Bagus. Kalau begini akan lebih cepat selesai. Guru Konseling mengangguk-angguk. "Jadi?" Dia menaikkan alisnya. Memberi kesempatan kedua orang itu untuk berpikir.

"Besok. Saya bakal langsung bayar utang saya besok, Bu."

"Dan kalau tidak?"

"Err—Aristo boleh kasih bunga pinjaman sama saya?"

Guru Konseling setengah tertawa. "Baiklah." Wanita itu mengambil selembar kertas kosong dan pena lalu menyerahkannya pada Kurnia. "Tulis janji kamu di situ, lalu tanda tangani.

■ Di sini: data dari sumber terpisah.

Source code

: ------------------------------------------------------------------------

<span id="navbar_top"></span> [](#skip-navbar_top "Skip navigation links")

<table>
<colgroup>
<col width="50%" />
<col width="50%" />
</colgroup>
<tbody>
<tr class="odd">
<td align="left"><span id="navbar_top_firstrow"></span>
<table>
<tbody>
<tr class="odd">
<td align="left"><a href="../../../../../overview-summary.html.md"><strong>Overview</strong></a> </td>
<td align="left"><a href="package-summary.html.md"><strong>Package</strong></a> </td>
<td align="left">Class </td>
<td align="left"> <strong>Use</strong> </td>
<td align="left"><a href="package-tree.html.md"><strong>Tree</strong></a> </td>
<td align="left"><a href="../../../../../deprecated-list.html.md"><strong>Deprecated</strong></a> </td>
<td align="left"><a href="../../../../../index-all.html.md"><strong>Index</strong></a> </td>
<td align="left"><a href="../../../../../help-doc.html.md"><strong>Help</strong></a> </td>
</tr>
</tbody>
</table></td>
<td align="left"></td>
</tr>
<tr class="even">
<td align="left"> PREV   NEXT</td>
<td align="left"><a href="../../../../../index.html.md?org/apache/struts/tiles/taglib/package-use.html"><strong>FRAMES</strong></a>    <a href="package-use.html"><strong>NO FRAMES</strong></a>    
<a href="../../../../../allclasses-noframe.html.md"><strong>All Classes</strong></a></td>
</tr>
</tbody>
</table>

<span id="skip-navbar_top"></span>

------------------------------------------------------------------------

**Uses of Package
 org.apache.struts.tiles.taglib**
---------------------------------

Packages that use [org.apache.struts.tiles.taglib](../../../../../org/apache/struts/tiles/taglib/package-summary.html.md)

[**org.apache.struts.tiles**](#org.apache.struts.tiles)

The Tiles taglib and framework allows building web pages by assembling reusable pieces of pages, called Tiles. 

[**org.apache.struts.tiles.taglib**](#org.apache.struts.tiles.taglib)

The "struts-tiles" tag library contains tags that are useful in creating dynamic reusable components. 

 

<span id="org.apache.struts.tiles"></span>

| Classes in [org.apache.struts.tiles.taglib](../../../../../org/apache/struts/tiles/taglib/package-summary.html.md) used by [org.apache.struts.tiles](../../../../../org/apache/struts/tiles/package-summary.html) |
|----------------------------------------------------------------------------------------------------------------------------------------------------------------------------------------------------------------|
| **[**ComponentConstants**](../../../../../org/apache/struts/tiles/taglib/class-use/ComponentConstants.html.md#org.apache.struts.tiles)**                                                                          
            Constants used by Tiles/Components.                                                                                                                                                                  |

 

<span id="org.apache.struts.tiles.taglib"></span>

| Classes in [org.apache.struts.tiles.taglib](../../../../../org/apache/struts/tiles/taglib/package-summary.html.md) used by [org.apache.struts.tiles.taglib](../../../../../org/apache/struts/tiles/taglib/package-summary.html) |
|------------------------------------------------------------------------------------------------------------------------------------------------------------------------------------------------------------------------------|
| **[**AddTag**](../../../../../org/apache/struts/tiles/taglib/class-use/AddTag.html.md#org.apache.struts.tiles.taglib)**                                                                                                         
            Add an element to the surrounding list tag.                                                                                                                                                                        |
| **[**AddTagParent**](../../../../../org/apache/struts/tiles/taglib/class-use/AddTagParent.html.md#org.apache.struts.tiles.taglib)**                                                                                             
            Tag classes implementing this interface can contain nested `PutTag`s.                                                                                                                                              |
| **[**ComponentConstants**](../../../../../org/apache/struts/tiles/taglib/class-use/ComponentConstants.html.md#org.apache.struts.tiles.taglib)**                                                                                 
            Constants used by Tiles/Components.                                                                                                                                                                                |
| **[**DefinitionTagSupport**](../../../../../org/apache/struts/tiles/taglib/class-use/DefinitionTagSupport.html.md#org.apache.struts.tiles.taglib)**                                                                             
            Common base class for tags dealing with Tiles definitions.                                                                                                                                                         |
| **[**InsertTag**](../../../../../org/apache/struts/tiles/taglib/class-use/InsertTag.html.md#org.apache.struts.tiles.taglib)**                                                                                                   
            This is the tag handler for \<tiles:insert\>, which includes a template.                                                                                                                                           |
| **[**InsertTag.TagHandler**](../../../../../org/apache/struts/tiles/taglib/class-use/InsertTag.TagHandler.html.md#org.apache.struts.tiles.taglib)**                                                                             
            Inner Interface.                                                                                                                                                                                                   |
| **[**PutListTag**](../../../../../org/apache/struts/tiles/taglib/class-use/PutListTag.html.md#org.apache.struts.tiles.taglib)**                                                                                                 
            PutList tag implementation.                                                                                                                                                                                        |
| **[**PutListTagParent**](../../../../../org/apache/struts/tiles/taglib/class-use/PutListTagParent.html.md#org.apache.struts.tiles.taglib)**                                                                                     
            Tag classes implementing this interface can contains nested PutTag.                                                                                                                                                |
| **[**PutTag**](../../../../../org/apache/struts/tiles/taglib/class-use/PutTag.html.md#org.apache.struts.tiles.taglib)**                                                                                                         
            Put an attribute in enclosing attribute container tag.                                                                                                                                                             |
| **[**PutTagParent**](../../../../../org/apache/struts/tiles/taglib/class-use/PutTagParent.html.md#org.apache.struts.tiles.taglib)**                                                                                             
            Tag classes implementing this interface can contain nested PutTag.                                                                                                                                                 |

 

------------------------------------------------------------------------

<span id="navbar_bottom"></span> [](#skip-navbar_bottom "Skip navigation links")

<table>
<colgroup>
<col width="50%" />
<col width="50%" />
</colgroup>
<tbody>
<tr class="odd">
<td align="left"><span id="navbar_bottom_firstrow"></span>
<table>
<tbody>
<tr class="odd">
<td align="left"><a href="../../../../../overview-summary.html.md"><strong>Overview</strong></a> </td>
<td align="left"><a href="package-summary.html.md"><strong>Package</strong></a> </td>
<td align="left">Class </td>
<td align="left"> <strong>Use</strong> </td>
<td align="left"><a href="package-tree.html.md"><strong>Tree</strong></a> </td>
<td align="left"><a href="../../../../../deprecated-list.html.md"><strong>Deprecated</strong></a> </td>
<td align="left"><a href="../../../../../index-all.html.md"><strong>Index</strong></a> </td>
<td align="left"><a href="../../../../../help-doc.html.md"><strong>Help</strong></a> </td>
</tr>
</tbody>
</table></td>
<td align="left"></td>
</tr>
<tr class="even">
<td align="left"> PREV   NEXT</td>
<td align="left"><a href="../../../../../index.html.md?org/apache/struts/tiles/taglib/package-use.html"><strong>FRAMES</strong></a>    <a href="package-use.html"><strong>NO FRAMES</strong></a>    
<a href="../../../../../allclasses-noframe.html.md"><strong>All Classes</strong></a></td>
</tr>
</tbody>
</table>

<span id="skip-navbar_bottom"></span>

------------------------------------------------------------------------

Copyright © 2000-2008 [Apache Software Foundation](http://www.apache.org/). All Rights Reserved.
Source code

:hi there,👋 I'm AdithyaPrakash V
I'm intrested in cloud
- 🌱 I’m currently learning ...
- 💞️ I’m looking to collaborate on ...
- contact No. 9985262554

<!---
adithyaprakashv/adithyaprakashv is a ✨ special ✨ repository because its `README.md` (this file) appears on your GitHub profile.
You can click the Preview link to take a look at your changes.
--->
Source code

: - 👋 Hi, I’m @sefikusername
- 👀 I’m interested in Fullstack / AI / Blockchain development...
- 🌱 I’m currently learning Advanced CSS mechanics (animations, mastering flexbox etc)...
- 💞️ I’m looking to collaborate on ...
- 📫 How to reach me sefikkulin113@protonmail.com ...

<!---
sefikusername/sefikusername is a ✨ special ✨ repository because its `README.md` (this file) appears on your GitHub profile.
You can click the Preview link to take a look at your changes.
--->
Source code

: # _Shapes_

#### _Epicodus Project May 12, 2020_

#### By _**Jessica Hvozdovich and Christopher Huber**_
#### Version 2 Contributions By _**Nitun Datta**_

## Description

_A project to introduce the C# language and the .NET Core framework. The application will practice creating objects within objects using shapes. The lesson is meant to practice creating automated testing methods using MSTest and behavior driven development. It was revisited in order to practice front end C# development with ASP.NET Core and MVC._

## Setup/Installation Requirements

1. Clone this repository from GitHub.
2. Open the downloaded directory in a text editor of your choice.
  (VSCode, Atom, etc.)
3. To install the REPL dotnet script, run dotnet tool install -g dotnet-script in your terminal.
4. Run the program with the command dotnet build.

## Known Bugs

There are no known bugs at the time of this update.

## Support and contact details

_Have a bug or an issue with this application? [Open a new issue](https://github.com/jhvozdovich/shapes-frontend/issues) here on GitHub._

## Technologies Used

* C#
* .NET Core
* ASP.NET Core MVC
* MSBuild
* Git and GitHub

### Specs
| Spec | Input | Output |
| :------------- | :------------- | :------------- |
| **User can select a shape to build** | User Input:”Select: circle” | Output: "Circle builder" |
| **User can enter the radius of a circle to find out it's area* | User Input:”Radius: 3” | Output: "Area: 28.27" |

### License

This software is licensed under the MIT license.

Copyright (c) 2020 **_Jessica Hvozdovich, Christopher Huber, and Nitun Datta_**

Aristo dan kamu," wanita itu menunjuk si saksi, "juga tanda tangani."

Ketiga orang itu mengangguk dan segera melaksanakan.

"Baiklah, kalian boleh keluar sekarang. Aristo, Kurnia, kalian ke UKS. Urus lebam kalian itu. Aristo setelah itu kamu juga harus ke konseling SMA."

"Iya, Bu."

Setelah agak jauh berjalan dari ruang konseling, Aristo menepuk bahu temannya itu. "Thanks, Wan. Lo membantu banget."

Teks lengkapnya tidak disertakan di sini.